Tak terasa riuh rendah Pemilu Pileg yang mengharu biru pun berakhir. Meninggalkan catatan yang beraneka warna. Ada yang bisa tertawa dan berpesta pora karena posisinya positif masuk menjadi anggota legislatif berdasarkan suara yang signifikan. Namun ada pula yang meninggalkan duka lara yang dalam. Bahkan jika dirasakan seperti menusuk di antara sumsum, tulang dan. daging.
Itulah warna warni dari negara yang katanya demokrasi, sedikitnya telah membawa setiap penghuni negeri ini pada situasi yang teramat tegang namun ada pula yang menikmatinya dengan suka cita. Tentu saja karena beraneka mimpi tinggal menghitung waktu.
Namun, di antara kemeriahan dan beraneka ragam reaksi dari seluruh lapisan masyarakat, ada satu hal yang membuat bangsa ini sedikit lupa, bahwa tak sedikit saudaranya menjadi korban politik. Ada yang mesti terkena gangguan jiwa, ada yang harus kehilangan harta benda bahkan anak istrinya harus kabur dari rumah. Ada pula yang biasanya saling bertegur sapa karena perbedaan dalam pandangan semua menjadi diam, bisu tanpa sapa dan salam. Semua larut dalam skeptisme yang semakin dalam. Apalagi kehidupan mereka yang sepertinya semakin tak tentu arah tatkala tokoh-tokoh mereka yang sepatutnya menjadi panutan ternyata harus berakhir tragedi kekalahan.
Jika ada yang diminta untuk kalah tentu saja tiada satupun yang mau menyerah. Pantas, karena segala usaha sudah dilakukan, segenap kekuatan sudah dikerahkan. Segepok uang pun sudah direlakan demi sebuah kemenangan. Tapi justru kekalahan yang menyakitkan. Tidak hanya kekalahan tapi cemoohan pun turut menghiasai para pelaku politik yang harus kehilangan segala-galanya. Bahkan harga diri pun harus terhanyut dalam kemeriah demokrasi yang bersifat fana.

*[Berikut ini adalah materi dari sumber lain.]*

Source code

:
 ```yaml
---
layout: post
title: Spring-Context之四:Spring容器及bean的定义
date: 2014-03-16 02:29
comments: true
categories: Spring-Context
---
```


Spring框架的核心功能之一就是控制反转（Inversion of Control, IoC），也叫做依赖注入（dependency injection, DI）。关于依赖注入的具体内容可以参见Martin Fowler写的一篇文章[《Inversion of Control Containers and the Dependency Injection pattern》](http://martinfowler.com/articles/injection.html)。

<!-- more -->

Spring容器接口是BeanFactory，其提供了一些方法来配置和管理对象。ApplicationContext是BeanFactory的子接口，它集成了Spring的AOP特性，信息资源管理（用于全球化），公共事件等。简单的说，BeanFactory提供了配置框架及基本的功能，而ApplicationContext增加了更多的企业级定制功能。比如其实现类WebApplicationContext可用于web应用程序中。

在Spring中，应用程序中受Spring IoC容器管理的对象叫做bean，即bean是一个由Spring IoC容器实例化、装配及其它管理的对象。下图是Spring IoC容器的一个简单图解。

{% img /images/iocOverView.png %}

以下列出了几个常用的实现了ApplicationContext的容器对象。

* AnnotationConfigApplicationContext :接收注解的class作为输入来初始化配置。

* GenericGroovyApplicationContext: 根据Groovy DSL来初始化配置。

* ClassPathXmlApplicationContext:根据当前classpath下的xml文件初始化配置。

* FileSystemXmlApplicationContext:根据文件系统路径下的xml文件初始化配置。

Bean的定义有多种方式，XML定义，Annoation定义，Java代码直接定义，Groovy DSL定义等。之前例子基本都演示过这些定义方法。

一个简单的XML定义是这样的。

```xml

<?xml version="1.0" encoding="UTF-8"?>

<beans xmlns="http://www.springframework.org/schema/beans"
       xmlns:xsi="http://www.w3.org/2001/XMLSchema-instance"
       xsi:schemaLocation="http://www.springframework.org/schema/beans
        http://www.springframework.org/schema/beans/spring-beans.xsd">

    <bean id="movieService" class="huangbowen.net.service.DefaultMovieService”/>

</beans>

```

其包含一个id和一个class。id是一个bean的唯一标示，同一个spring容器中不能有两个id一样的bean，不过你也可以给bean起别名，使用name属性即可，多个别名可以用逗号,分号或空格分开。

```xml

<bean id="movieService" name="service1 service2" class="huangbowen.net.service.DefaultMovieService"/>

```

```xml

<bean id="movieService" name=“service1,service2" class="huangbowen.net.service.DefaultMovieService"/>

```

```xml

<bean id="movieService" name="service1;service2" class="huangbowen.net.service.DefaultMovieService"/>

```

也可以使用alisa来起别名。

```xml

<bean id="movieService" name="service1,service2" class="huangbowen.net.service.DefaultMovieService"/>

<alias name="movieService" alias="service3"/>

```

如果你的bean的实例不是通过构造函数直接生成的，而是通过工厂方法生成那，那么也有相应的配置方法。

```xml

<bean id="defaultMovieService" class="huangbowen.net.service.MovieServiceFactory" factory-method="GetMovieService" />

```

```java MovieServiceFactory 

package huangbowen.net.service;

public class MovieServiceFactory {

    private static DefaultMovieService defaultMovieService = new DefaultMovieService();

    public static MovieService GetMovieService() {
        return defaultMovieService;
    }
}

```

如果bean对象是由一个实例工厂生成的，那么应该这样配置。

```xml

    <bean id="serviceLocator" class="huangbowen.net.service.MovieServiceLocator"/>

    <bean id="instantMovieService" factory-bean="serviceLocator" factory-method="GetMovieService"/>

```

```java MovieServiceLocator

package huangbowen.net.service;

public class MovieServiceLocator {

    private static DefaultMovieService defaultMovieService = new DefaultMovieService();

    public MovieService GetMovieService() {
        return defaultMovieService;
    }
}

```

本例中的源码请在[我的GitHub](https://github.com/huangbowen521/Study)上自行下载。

Mereka yang tadinya mengaku saudara, tetangga, kerabat atau handai taulan, kini seperti dipisahkan oleh perbedaan. Karena berbeda pilihan pun mereka harus terpisah. Karena politik pun akhirnya keluarga harus ikut tergoncang.
Sedih, prihatin dan sungguh ironis. Pemilu yang semestinya membawa kebahagiaan bagi semua orang dan semestinya menjadikan kebahagiaan bagi semua tapi ternyata justru duka lara. Masih beruntung hanya kehilangan harta benda, bagaimana jika nyawa pun yang harus dikorbankan?
Karena perbedaan politik, ternyata golongan, agama, suku dan perbedaan warna kulit dan rambut pun dibawa-bawa. Kadang tidak sadar meskipun perbedaan warna kulit itu adalah rahmat, nyatanya justru membawa kesengsaraan dan kehancuran.
Mereka tak sadar, ketika keyakinan yang berbeda sama sekali tidak akan memberikan manfaat pada pribadinya, jika perbedaan tersebut justru membawa kehancuran. Mereka yang sudah ditakdirkan berbeda, tak kan bisa disatukan. Karean lain bentuk wajah dan warna rambut pun lain karakteristik dan kepercayaan. Lain pula kemampuan seseorang dalam memahami fenomena politik dan sosial di sekitarnya.
Jika ia mampu menerjemahkan setiap perbedaan itu dengan hati lapang, tentu saja tak kan terhanyut pada eforia menyesatkan, tapi jika tak mampu membawa diri dan justru ternyatut dalam konflik tak berujung, maka dampaknya justru kehancuran di mana-mana.
Inilah Indonesia. Politik hanya sebagai cara untuk memanajemen negara ini agar menjadi lebih baik. Tapi untuk apa bermain politik, jika segalanya dijadikan alat untuk mengeruk keuntungan pribadi dan mengorbankan kepentingan bangsa dan negara. Mereka sukses menjadi pejabat tapi di sekelilingnya justru mencela dan mendoakan mereka dengan doa-doa penuh kebencian. Dan apa indahnya kehidupan, jika kehidupan mereka diselimuti oleh kedengkian dari orang-orang di sekitarnya.
Politik itu kejam, memang benar demikian. Meskipun senegara hakikatnya karena politik akan menjadi musuh. Musuh dalam selimut. Karena politik putus hubungan tali persaudaraan dan karena politik putus hubungan silaturrahmi dan kekerabatan.